**PROBLEM DETAILS:** Only the lines containing "threads" should appear in the answer, copied from the listing below.

DATA SHOWN: Begin

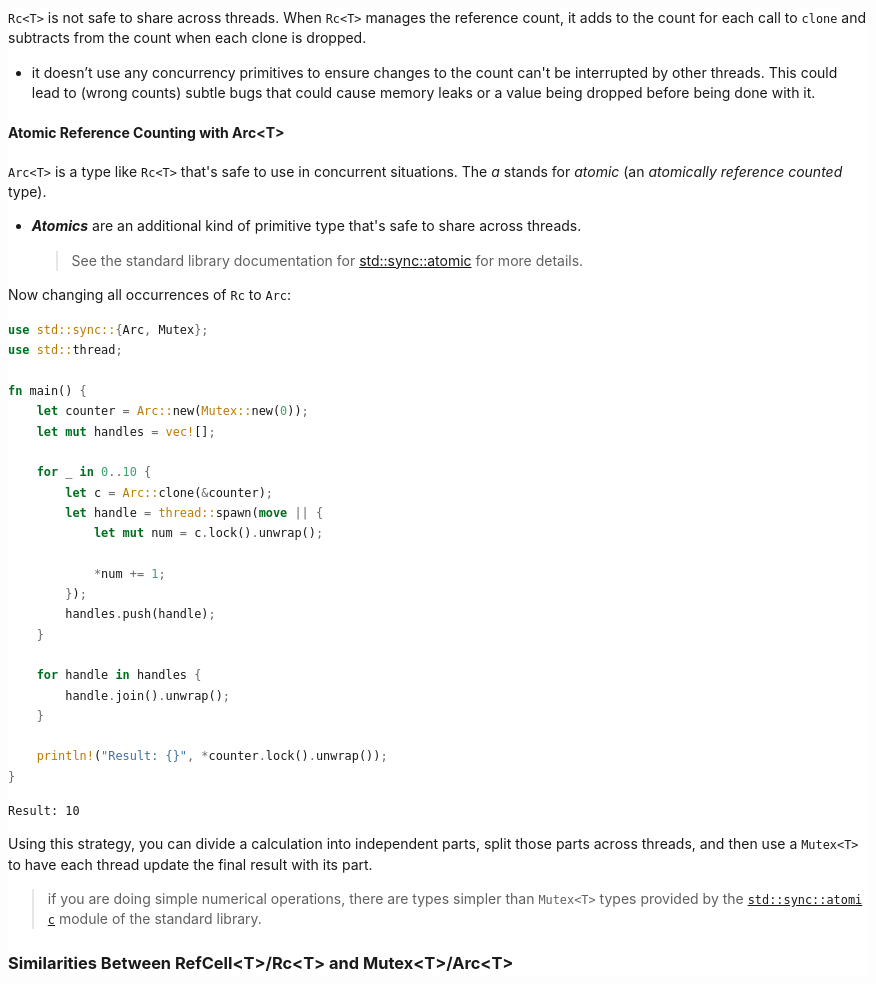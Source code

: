 `Rc<T>` is not safe to share across threads. When `Rc<T>` manages the reference count, it adds to
the count for each call to `clone` and subtracts from the count when each clone is dropped.
- it doesn’t use any concurrency primitives to ensure changes to the count can't be interrupted by
  other threads. This could lead to (wrong counts) subtle bugs that could cause memory leaks or a
  value being dropped before being done with it.
  
#### Atomic Reference Counting with Arc\<T\>

`Arc<T>` is a type like `Rc<T>` that's safe to use in concurrent situations. The *a* stands for
*atomic* (an *atomically reference counted* type).
- ***Atomics*** are an additional kind of primitive type that's safe to share across threads.
    > See the standard library documentation for
    > [std::sync::atomic](https://doc.rust-lang.org/std/sync/atomic/index.html) for more details.
    
Now changing all occurrences of `Rc` to `Arc`:

```rust
use std::sync::{Arc, Mutex};
use std::thread;

fn main() {
    let counter = Arc::new(Mutex::new(0));
    let mut handles = vec![];

    for _ in 0..10 {
        let c = Arc::clone(&counter);
        let handle = thread::spawn(move || {
            let mut num = c.lock().unwrap();

            *num += 1;
        });
        handles.push(handle);
    }

    for handle in handles {
        handle.join().unwrap();
    }

    println!("Result: {}", *counter.lock().unwrap());
}
```
```
Result: 10
```

Using this strategy, you can divide a calculation into independent parts, split those parts across
threads, and then use a `Mutex<T>` to have each thread update the final result with its part.
> if you are doing simple numerical operations, there are types simpler than `Mutex<T>` types
> provided by the [`std::sync::atomic`](https://doc.rust-lang.org/std/sync/atomic/index.html) module
> of the standard library.

### Similarities Between RefCell\<T\>/Rc\<T\> and Mutex\<T\>/Arc\<T\>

DATA SHOWN: End

**RESPONSE AREA:**
: `Rc<T>` is not safe to share across threads. When `Rc<T>` manages the reference count, it adds to
  other threads. This could lead to (wrong counts) subtle bugs that could cause memory leaks or a
- ***Atomics*** are an additional kind of primitive type that's safe to share across threads.
threads, and then use a `Mutex<T>` to have each thread update the final result with its part.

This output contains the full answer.